▸ Problem requirements
Each line below is to be copied out exactly, and none may be omitted.

▸ Available data
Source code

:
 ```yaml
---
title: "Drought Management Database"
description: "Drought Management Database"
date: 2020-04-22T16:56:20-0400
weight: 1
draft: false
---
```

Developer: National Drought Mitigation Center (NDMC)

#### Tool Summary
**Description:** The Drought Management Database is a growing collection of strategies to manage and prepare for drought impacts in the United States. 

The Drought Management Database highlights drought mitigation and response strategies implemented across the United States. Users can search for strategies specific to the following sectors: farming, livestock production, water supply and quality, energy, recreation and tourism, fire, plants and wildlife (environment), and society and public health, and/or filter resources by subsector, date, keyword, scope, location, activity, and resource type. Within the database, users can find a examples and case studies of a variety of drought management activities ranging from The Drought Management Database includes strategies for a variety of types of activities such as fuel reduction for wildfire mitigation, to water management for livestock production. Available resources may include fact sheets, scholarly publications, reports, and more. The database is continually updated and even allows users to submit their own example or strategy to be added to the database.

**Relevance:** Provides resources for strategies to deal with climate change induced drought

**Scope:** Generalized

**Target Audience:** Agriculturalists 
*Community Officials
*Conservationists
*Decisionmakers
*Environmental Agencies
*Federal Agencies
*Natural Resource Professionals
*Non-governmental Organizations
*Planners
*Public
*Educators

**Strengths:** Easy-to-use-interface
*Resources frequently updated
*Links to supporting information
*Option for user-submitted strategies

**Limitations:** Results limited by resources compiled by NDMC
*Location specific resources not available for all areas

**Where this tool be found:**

▸ Answer below
Source code

:
 ```yaml
---
title: "Drought Management Database"
description: "Drought Management Database"
date: 2020-04-22T16:56:20-0400
weight: 1
draft: false
---
```

Developer: National Drought Mitigation Center (NDMC)

#### Tool Summary
**Description:** The Drought Management Database is a growing collection of strategies to manage and prepare for drought impacts in the United States. 

The Drought Management Database highlights drought mitigation and response strategies implemented across the United States. Users can search for strategies specific to the following sectors: farming, livestock production, water supply and quality, energy, recreation and tourism, fire, plants and wildlife (environment), and society and public health, and/or filter resources by subsector, date, keyword, scope, location, activity, and resource type. Within the database, users can find a examples and case studies of a variety of drought management activities ranging from The Drought Management Database includes strategies for a variety of types of activities such as fuel reduction for wildfire mitigation, to water management for livestock production. Available resources may include fact sheets, scholarly publications, reports, and more. The database is continually updated and even allows users to submit their own example or strategy to be added to the database.

**Relevance:** Provides resources for strategies to deal with climate change induced drought

**Scope:** Generalized

**Target Audience:** Agriculturalists 
*Community Officials
*Conservationists
*Decisionmakers
*Environmental Agencies
*Federal Agencies
*Natural Resource Professionals
*Non-governmental Organizations
*Planners
*Public
*Educators

**Strengths:** Easy-to-use-interface
*Resources frequently updated
*Links to supporting information
*Option for user-submitted strategies

**Limitations:** Results limited by resources compiled by NDMC
*Location specific resources not available for all areas

**Where this tool be found:**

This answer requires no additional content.